Data shown: Begin

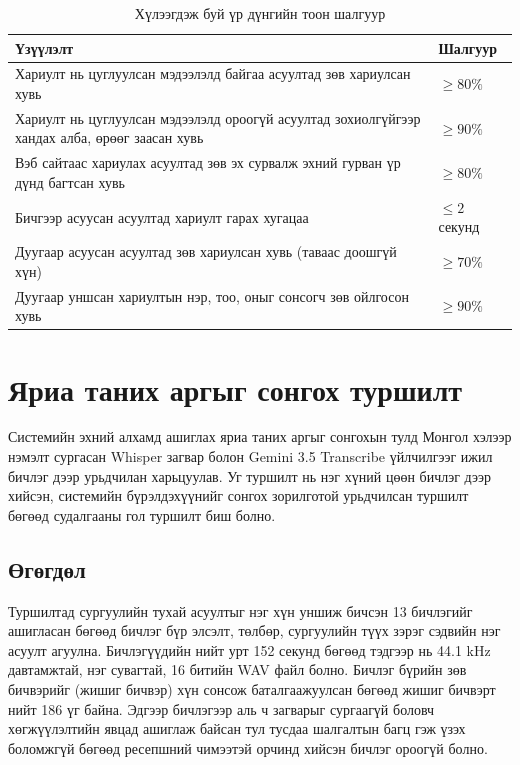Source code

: \begin{table}[htbp]
\centering
\caption{Хүлээгдэж буй үр дүнгийн тоон шалгуур}
\label{tab:expected_results}
\begin{tabular}{|p{9.6cm}|p{3.6cm}|}
\hline
\textbf{Үзүүлэлт} & \textbf{Шалгуур} \\
\hline
Хариулт нь цуглуулсан мэдээлэлд байгаа асуултад зөв хариулсан хувь & $\geq 80\%$ \\
\hline
Хариулт нь цуглуулсан мэдээлэлд ороогүй асуултад зохиолгүйгээр хандах алба, өрөөг заасан хувь & $\geq 90\%$ \\
\hline
Вэб сайтаас хариулах асуултад зөв эх сурвалж эхний гурван үр дүнд багтсан хувь & $\geq 80\%$ \\
\hline
Бичгээр асуусан асуултад хариулт гарах хугацаа & $\leq 2$ секунд \\
\hline
Дуугаар асуусан асуултад зөв хариулсан хувь (таваас доошгүй хүн) & $\geq 70\%$ \\
\hline
Дуугаар уншсан хариултын нэр, тоо, оныг сонсогч зөв ойлгосон хувь & $\geq 90\%$ \\
\hline
\end{tabular}
\end{table}

\section{Яриа таних аргыг сонгох туршилт}
\label{sec:exp-stt}

Системийн эхний алхамд ашиглах яриа таних аргыг сонгохын тулд Монгол хэлээр нэмэлт сургасан Whisper загвар болон Gemini 3.5 Transcribe үйлчилгээг ижил бичлэг дээр урьдчилан харьцуулав. Уг туршилт нь нэг хүний цөөн бичлэг дээр хийсэн, системийн бүрэлдэхүүнийг сонгох зорилготой урьдчилсан туршилт бөгөөд судалгааны гол туршилт биш болно.

\subsection{Өгөгдөл}
\label{sec:stt-data}

Туршилтад сургуулийн тухай асуултыг нэг хүн уншиж бичсэн 13 бичлэгийг ашигласан бөгөөд бичлэг бүр элсэлт, төлбөр, сургуулийн түүх зэрэг сэдвийн нэг асуулт агуулна. Бичлэгүүдийн нийт урт 152 секунд бөгөөд тэдгээр нь 44.1 kHz давтамжтай, нэг сувагтай, 16 битийн WAV файл болно. Бичлэг бүрийн зөв бичвэрийг (жишиг бичвэр) хүн сонсож баталгаажуулсан бөгөөд жишиг бичвэрт нийт 186 үг байна. Эдгээр бичлэгээр аль ч загварыг сургаагүй боловч хөгжүүлэлтийн явцад ашиглаж байсан тул тусдаа шалгалтын багц гэж үзэх боломжгүй бөгөөд ресепшний чимээтэй орчинд хийсэн бичлэг ороогүй болно.

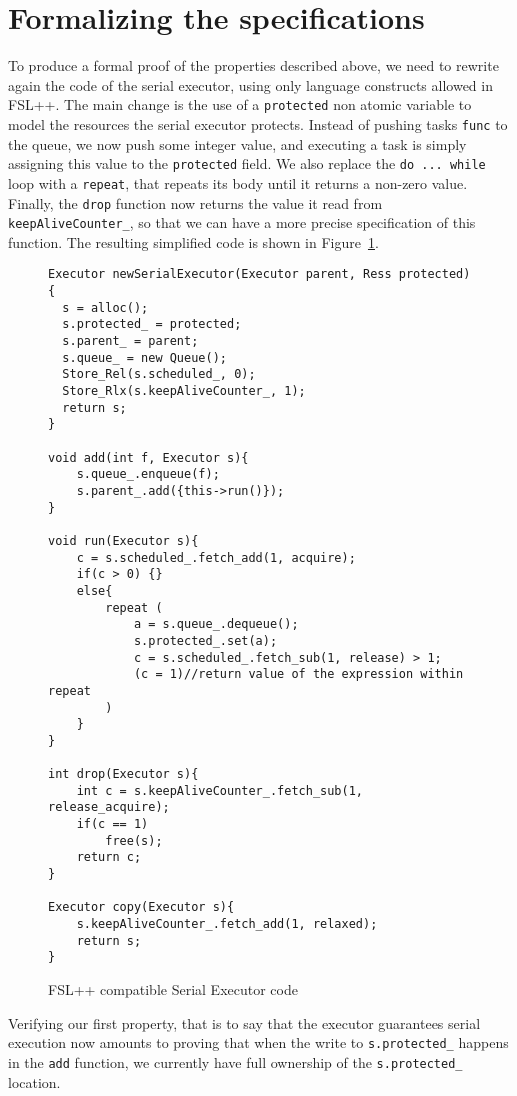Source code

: \section{Formalizing the specifications}

To produce a formal proof of the properties described above, we need to rewrite again the code of the serial executor, using only language constructs allowed in FSL++. The main change is the use of a \texttt{protected} non atomic variable to model the resources the serial executor protects. Instead of pushing tasks \texttt{func} to the queue, we now push some integer value, and executing a task is simply assigning this value to the \texttt{protected} field. We also replace the \texttt{do ... while} loop with a \texttt{repeat}, that repeats its body until it returns a non-zero value. Finally, the \texttt{drop} function now returns the value it read from \texttt{keepAliveCounter\_}, so that we can have a more precise specification of this function. The resulting simplified code is shown in Figure~\ref{fig:serialExecCP}.

\begin{figure}
	\begin{lstlisting}
Executor newSerialExecutor(Executor parent, Ress protected){
  s = alloc();
  s.protected_ = protected;
  s.parent_ = parent;
  s.queue_ = new Queue();
  Store_Rel(s.scheduled_, 0);
  Store_Rlx(s.keepAliveCounter_, 1);
  return s;
}

void add(int f, Executor s){
	s.queue_.enqueue(f);
	s.parent_.add({this->run()});
}

void run(Executor s){
	c = s.scheduled_.fetch_add(1, acquire);
	if(c > 0) {}
	else{
		repeat (
			a = s.queue_.dequeue();
			s.protected_.set(a);
			c = s.scheduled_.fetch_sub(1, release) > 1;
			(c = 1)//return value of the expression within repeat
		)
	}
}

int drop(Executor s){
	int c = s.keepAliveCounter_.fetch_sub(1, release_acquire);
	if(c == 1)
		free(s);
	return c;
}

Executor copy(Executor s){
	s.keepAliveCounter_.fetch_add(1, relaxed);
	return s;
}
	\end{lstlisting}


	\caption{FSL++ compatible Serial Executor code}
	\label{fig:serialExecCP}
\end{figure}

Verifying our first property, that is to say that the executor guarantees serial execution now amounts to proving that when the write to \texttt{s.protected\_} happens in the \texttt{add} function, we currently have full ownership of the \texttt{s.protected\_} location.

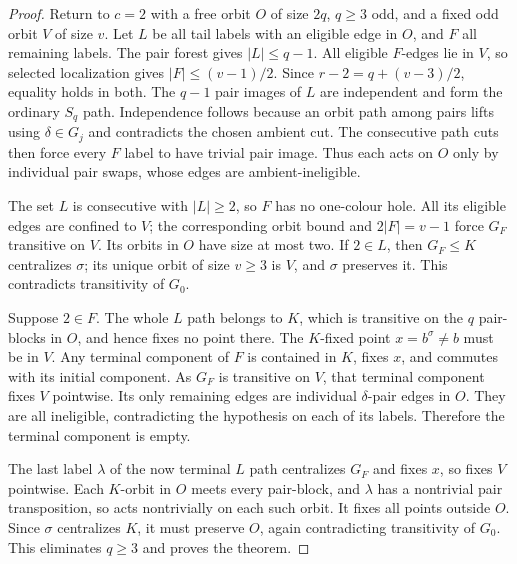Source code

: \documentclass[11pt,a4paper]{article}
\begin{document}
\begin{proof}
Return to $c=2$ with a free orbit $O$ of size $2q$, $q\ge3$
odd, and a fixed odd orbit $V$ of size $v$. Let $L$ be all tail
labels with an eligible edge in $O$, and $F$ all remaining labels.
The pair forest gives $|L|\le q-1$. All eligible $F$-edges lie in
$V$, so selected localization gives $|F|\le(v-1)/2$.
Since $r-2=q+(v-3)/2$, equality holds in both.
The $q-1$ pair images of $L$ are independent and form the ordinary
$S_q$ path. Independence follows because an orbit path among pairs
lifts using $\delta\in G_j$ and contradicts the chosen ambient cut.
The consecutive path cuts then force every $F$ label to have trivial
pair image. Thus each acts on $O$ only by individual pair swaps,
whose edges are ambient-ineligible.

The set $L$ is consecutive with $|L|\ge2$, so $F$ has no
one-colour hole. All its eligible edges are confined to $V$;
the corresponding orbit bound and $2|F|=v-1$ force $G_F$
transitive on $V$. Its orbits in $O$ have size at most two.
If $2\in L$, then $G_F\le K$ centralizes $\sigma$; its unique
orbit of size $v\ge3$ is $V$, and $\sigma$ preserves it.
This contradicts transitivity of $G_0$.

Suppose $2\in F$. The whole $L$ path belongs to $K$, which is
transitive on the $q$ pair-blocks in $O$, and hence fixes no point
there. The $K$-fixed point $x=b^\sigma\ne b$ must be in $V$.
Any terminal component of $F$ is contained in $K$, fixes $x$,
and commutes with its initial component. As $G_F$ is transitive
on $V$, that terminal component fixes $V$ pointwise. Its only
remaining edges are individual $\delta$-pair edges in $O$.
They are all ineligible, contradicting the hypothesis on each
of its labels. Therefore the terminal component is empty.

The last label $\lambda$ of the now terminal $L$ path centralizes
$G_F$ and fixes $x$, so fixes $V$ pointwise. Each $K$-orbit in
$O$ meets every pair-block, and $\lambda$ has a nontrivial pair
transposition, so acts nontrivially on each such orbit. It fixes
all points outside $O$. Since $\sigma$ centralizes $K$, it must
preserve $O$, again contradicting transitivity of $G_0$.
This eliminates $q\ge3$ and proves the theorem.
\end{proof}
\end{document}
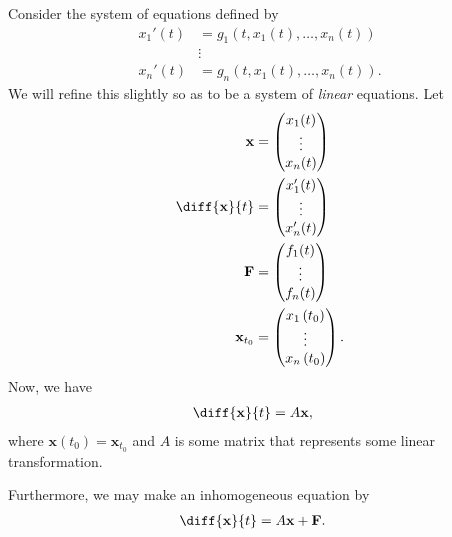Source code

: \documentclass[10pt]{mypackage}
\begin{document}
\begin{example}
  Consider the system of equations defined by
  \begin{align*}
    x_1'(t) &= g_1\left( t,x_1(t),\dots,x_n(t) \right)\\
            &\vdots\\
    x_n'(t) &= g_n\left( t,x_1(t),\dots,x_n(t) \right).
  \end{align*}
  We will refine this slightly so as to be a system of \textit{linear} equations. Let
  \begin{align*}
    \mathbf{x} &= \begin{pmatrix}x_1(t)\\\vdots\\x_n(t)\end{pmatrix}\\
    \diff{\mathbf{x}}{t} &= \begin{pmatrix}x_1'(t)\\\vdots\\x_n'(t)\end{pmatrix}\\
    \mathbf{F} &= \begin{pmatrix}f_1(t) \\ \vdots \\ f_n(t)\end{pmatrix}\\
    \mathbf{x}_{t_0} &= \begin{pmatrix}x_1\left(t_0\right)\\\vdots\\x_n\left(t_0\right)\end{pmatrix}.
  \end{align*}
  Now, we have
  \begin{align*}
    \diff{\mathbf{x}}{t} &= A\mathbf{x},
  \end{align*}
  where $\mathbf{x}\left(t_0\right) = \mathbf{x}_{t_0}$ and $A$ is some matrix that represents some linear transformation.\newline

  Furthermore, we may make an inhomogeneous equation by
  \begin{align*}
    \diff{\mathbf{x}}{t} &= A\mathbf{x} + \mathbf{F}.
  \end{align*}
\end{example}
\end{document}
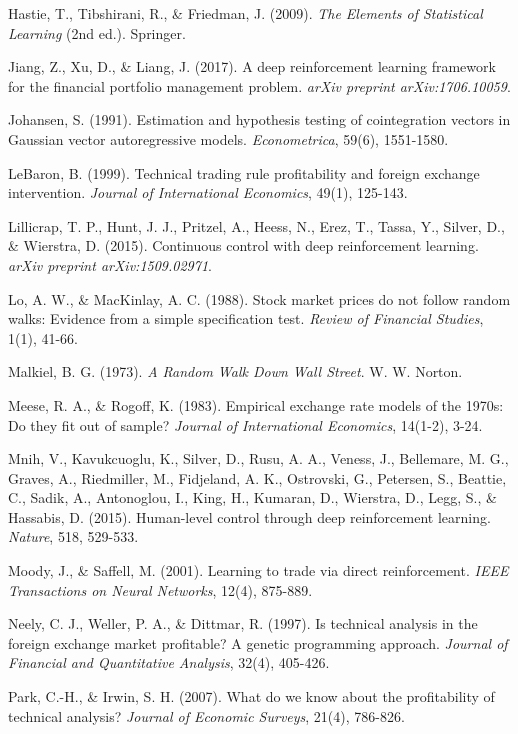 \documentclass[12pt,a4paper]{article}
\begin{document}
Hastie, T., Tibshirani, R., \& Friedman, J. (2009). \textit{The Elements of Statistical Learning} (2nd ed.). Springer.

Jiang, Z., Xu, D., \& Liang, J. (2017). A deep reinforcement learning framework for the financial portfolio management problem. \textit{arXiv preprint arXiv:1706.10059}.

Johansen, S. (1991). Estimation and hypothesis testing of cointegration vectors in Gaussian vector autoregressive models. \textit{Econometrica}, 59(6), 1551-1580.

LeBaron, B. (1999). Technical trading rule profitability and foreign exchange intervention. \textit{Journal of International Economics}, 49(1), 125-143.

Lillicrap, T. P., Hunt, J. J., Pritzel, A., Heess, N., Erez, T., Tassa, Y., Silver, D., \& Wierstra, D. (2015). Continuous control with deep reinforcement learning. \textit{arXiv preprint arXiv:1509.02971}.

Lo, A. W., \& MacKinlay, A. C. (1988). Stock market prices do not follow random walks: Evidence from a simple specification test. \textit{Review of Financial Studies}, 1(1), 41-66.

Malkiel, B. G. (1973). \textit{A Random Walk Down Wall Street}. W. W. Norton.

Meese, R. A., \& Rogoff, K. (1983). Empirical exchange rate models of the 1970s: Do they fit out of sample? \textit{Journal of International Economics}, 14(1-2), 3-24.

Mnih, V., Kavukcuoglu, K., Silver, D., Rusu, A. A., Veness, J., Bellemare, M. G., Graves, A., Riedmiller, M., Fidjeland, A. K., Ostrovski, G., Petersen, S., Beattie, C., Sadik, A., Antonoglou, I., King, H., Kumaran, D., Wierstra, D., Legg, S., \& Hassabis, D. (2015). Human-level control through deep reinforcement learning. \textit{Nature}, 518, 529-533.

Moody, J., \& Saffell, M. (2001). Learning to trade via direct reinforcement. \textit{IEEE Transactions on Neural Networks}, 12(4), 875-889.

Neely, C. J., Weller, P. A., \& Dittmar, R. (1997). Is technical analysis in the foreign exchange market profitable? A genetic programming approach. \textit{Journal of Financial and Quantitative Analysis}, 32(4), 405-426.

Park, C.-H., \& Irwin, S. H. (2007). What do we know about the profitability of technical analysis? \textit{Journal of Economic Surveys}, 21(4), 786-826.
\end{document}
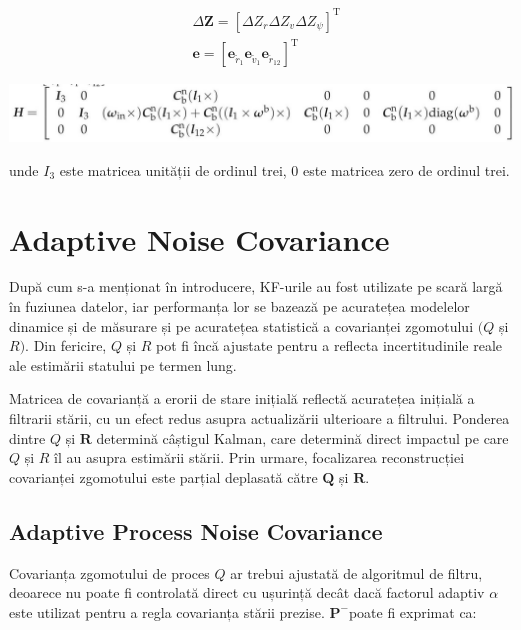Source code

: \documentclass[10pt]{report}
\begin{document}
\begin{equation}
  \begin{aligned}
     & \Delta \mathbf{Z}=\left[\Delta Z_{r} \Delta Z_{v} \Delta Z_{\psi}\right]^{\mathrm{T}}                                                              \\
     & \boldsymbol{e}=\left[\boldsymbol{e}_{\widetilde{r}_{1}} \boldsymbol{e}_{\widetilde{v}_{1}} \boldsymbol{e}_{\widetilde{r}_{12}}\right]^{\mathrm{T}}
  \end{aligned}
\end{equation}


\begin{center}
  \includegraphics[max width=\textwidth]{2023_06_04_c79b87a911fb798e1754g-3}
\end{center}

unde $I_{3}$ este matricea unității de ordinul trei, 0 este matricea zero de ordinul trei.
\section{Adaptive Noise Covariance}
După cum s-a menționat în introducere, KF-urile au fost utilizate pe scară largă în fuziunea datelor, iar performanța lor se bazează pe acuratețea modelelor dinamice și de măsurare și pe acuratețea statistică a covarianței zgomotului $(Q$ și $R)$. Din fericire, $Q$ și $R$ pot fi încă ajustate pentru a reflecta incertitudinile reale ale estimării statului pe termen lung.

Matricea de covarianță a erorii de stare inițială reflectă acuratețea inițială a filtrarii stării, cu un efect redus asupra actualizării ulterioare a filtrului. Ponderea dintre $Q$ și $\boldsymbol{R}$ determină câștigul Kalman, care determină direct impactul pe care $Q$ și $R$ îl au asupra estimării stării. Prin urmare, focalizarea reconstrucției covarianței zgomotului este parțial deplasată către $\boldsymbol{Q}$ și $\boldsymbol{R}$.
\subsection*{Adaptive Process Noise Covariance}
Covarianța zgomotului de proces $Q$ ar trebui ajustată de algoritmul de filtru, deoarece nu poate fi controlată direct cu ușurință decât dacă factorul adaptiv $\alpha$ este utilizat pentru a regla covarianța stării prezise. $\boldsymbol{P}^{-}$poate fi exprimat ca:
\end{document}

Data shown: End

Task item >> Please transcribe exactly the lines above from the line that has "labels with an" up to and including the line that has "The consecutive path"; no other line belongs in the answer.

Result for this exercise >>
labels with an eligible edge in $O$, and $F$ all remaining labels.
The pair forest gives $|L|\le q-1$. All eligible $F$-edges lie in
$V$, so selected localization gives $|F|\le(v-1)/2$.
Since $r-2=q+(v-3)/2$, equality holds in both.
The $q-1$ pair images of $L$ are independent and form the ordinary
$S_q$ path. Independence follows because an orbit path among pairs
lifts using $\delta\in G_j$ and contradicts the chosen ambient cut.
The consecutive path cuts then force every $F$ label to have trivial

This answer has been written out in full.